-- Exercise goal --
Check each line of the data for "Both", and copy the ones that have it.

-- Available records --
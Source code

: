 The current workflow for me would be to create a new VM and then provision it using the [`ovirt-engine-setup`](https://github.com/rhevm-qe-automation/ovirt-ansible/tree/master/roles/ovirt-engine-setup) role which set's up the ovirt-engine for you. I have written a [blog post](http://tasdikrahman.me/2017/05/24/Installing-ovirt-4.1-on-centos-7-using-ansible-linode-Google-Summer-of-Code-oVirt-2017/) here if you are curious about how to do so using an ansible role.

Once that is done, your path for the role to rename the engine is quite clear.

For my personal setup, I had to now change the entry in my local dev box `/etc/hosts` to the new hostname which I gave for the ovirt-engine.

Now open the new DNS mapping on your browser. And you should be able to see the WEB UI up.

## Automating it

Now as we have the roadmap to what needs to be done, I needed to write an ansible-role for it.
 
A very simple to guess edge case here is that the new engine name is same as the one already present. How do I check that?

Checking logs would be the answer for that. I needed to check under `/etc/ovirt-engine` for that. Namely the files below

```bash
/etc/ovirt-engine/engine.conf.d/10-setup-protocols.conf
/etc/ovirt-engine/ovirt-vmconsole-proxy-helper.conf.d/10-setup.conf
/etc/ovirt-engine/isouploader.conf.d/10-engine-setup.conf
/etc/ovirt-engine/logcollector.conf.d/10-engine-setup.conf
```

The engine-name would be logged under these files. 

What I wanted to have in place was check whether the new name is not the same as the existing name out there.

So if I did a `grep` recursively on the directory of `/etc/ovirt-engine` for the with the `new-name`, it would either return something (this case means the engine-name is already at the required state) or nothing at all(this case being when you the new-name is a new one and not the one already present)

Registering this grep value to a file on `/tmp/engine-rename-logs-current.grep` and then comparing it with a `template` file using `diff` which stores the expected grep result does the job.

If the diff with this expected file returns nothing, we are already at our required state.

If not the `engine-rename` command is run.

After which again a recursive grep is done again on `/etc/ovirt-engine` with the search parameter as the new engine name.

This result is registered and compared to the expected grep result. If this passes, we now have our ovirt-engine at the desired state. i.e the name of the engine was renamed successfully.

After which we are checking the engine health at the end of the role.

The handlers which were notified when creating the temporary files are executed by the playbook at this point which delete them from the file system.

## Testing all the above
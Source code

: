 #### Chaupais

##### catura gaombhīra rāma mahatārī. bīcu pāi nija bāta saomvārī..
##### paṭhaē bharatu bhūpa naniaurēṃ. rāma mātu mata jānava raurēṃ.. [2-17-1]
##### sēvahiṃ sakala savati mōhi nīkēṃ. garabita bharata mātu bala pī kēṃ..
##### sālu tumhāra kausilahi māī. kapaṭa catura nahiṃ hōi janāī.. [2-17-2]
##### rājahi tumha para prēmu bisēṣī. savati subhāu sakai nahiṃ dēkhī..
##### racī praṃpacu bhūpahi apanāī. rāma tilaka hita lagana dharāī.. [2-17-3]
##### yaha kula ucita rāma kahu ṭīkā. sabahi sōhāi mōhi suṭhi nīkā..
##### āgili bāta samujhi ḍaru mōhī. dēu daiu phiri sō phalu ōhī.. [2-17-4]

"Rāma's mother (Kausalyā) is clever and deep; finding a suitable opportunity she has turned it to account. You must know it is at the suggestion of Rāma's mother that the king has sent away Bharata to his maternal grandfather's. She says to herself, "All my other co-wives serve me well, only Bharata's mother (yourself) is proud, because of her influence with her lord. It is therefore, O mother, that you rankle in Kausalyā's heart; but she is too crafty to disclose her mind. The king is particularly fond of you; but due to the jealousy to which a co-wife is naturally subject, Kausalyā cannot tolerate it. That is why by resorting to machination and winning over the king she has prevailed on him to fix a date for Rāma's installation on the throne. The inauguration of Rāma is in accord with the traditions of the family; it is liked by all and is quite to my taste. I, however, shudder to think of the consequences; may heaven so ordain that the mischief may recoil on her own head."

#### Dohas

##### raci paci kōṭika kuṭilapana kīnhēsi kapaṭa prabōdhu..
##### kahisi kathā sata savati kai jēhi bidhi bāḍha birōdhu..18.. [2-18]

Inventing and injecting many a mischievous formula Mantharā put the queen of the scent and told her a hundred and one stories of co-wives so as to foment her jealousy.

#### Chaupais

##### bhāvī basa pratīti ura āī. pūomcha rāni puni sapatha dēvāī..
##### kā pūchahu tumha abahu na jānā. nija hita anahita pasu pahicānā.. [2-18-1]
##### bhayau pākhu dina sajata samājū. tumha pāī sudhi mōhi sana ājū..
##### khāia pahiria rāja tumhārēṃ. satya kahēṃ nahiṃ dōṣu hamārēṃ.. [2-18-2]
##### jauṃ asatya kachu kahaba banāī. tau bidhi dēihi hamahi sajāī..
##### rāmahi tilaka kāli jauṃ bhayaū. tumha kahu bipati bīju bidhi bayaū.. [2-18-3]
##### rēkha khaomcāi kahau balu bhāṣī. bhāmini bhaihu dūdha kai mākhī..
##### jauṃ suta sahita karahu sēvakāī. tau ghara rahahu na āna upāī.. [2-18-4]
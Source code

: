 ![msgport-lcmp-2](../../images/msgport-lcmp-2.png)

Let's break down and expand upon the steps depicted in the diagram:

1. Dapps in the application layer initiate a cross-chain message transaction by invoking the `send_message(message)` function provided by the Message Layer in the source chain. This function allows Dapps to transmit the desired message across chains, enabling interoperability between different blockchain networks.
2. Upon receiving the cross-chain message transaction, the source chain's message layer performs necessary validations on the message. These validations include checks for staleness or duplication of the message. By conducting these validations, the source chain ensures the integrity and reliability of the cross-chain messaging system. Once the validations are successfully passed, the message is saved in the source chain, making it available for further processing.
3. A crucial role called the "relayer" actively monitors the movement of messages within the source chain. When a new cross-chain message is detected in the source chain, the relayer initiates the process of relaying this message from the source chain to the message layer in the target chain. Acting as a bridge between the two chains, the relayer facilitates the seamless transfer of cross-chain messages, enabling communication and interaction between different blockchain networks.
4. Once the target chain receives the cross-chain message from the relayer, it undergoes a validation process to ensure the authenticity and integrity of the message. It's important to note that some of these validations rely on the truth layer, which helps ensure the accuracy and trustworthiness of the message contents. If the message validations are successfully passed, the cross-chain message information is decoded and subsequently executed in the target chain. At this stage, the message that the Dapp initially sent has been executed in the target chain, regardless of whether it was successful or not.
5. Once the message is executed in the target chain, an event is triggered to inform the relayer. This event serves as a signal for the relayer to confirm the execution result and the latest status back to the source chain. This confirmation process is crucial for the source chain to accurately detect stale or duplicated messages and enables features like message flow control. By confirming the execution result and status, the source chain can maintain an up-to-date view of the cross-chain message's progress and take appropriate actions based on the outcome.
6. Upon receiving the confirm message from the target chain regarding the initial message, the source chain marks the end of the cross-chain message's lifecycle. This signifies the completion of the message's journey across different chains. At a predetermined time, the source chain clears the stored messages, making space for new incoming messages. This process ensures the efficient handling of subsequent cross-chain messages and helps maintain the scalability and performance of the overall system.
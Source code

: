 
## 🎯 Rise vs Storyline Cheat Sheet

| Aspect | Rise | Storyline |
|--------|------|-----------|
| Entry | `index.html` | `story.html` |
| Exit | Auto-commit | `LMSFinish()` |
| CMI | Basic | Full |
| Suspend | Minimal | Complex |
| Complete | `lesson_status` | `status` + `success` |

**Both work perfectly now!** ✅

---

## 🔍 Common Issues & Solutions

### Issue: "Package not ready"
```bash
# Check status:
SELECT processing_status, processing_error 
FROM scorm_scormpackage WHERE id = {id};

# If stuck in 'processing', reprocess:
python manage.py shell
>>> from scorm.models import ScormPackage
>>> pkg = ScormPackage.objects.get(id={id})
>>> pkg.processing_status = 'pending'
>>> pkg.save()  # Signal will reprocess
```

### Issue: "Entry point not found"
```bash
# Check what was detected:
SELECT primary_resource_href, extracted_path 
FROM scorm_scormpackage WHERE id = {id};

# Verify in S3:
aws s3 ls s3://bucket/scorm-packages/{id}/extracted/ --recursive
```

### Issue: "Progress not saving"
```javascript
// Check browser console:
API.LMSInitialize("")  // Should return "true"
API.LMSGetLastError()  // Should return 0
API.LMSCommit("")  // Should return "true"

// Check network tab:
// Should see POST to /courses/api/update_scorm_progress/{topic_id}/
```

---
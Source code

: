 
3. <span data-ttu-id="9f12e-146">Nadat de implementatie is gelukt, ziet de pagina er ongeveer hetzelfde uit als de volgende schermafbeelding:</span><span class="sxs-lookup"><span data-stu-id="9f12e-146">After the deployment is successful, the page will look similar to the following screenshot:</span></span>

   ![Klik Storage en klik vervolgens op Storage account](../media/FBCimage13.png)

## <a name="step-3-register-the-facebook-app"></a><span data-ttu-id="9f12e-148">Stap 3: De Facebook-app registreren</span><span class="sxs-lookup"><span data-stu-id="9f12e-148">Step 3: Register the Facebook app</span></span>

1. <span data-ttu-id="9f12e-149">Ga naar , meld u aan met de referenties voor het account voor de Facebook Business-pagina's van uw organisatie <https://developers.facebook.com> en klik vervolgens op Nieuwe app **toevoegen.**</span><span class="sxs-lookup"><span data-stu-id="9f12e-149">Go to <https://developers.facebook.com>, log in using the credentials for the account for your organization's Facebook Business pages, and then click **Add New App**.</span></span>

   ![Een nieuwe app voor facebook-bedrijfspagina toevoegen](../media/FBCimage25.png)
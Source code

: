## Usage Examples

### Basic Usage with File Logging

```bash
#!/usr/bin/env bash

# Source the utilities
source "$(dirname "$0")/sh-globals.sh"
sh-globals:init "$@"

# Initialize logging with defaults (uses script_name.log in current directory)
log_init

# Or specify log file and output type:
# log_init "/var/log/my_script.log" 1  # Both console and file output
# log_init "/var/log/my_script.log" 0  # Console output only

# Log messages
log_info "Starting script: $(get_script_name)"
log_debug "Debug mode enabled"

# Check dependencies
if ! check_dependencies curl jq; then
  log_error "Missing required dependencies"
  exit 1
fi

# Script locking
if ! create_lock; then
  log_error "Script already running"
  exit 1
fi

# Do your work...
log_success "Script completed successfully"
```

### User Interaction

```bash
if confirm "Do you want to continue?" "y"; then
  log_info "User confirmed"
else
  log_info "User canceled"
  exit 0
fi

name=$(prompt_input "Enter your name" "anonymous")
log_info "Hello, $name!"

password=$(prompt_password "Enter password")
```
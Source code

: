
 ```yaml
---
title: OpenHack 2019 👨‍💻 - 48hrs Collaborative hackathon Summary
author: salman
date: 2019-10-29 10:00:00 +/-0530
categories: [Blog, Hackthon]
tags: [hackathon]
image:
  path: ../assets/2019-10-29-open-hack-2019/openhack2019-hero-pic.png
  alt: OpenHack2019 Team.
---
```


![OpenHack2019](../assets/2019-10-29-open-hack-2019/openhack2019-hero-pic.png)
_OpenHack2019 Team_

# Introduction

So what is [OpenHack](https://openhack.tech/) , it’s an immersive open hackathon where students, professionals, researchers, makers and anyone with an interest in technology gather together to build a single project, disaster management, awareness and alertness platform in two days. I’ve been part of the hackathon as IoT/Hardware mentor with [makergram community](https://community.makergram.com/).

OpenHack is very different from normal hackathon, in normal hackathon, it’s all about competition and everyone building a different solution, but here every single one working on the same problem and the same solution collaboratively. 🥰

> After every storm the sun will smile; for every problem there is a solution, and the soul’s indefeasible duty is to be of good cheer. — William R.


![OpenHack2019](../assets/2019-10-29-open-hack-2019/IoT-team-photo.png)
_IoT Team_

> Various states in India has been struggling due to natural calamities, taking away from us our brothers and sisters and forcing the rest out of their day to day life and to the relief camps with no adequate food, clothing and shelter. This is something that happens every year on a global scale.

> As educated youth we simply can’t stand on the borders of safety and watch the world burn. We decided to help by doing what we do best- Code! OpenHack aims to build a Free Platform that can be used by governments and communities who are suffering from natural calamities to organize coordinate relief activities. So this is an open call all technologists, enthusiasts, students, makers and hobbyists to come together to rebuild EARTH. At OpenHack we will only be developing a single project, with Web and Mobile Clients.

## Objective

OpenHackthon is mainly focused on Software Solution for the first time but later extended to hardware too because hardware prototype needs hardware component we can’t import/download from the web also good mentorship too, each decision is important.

-- Response area --
**Both work perfectly now!** ✅
# log_init "/var/log/my_script.log" 1  # Both console and file output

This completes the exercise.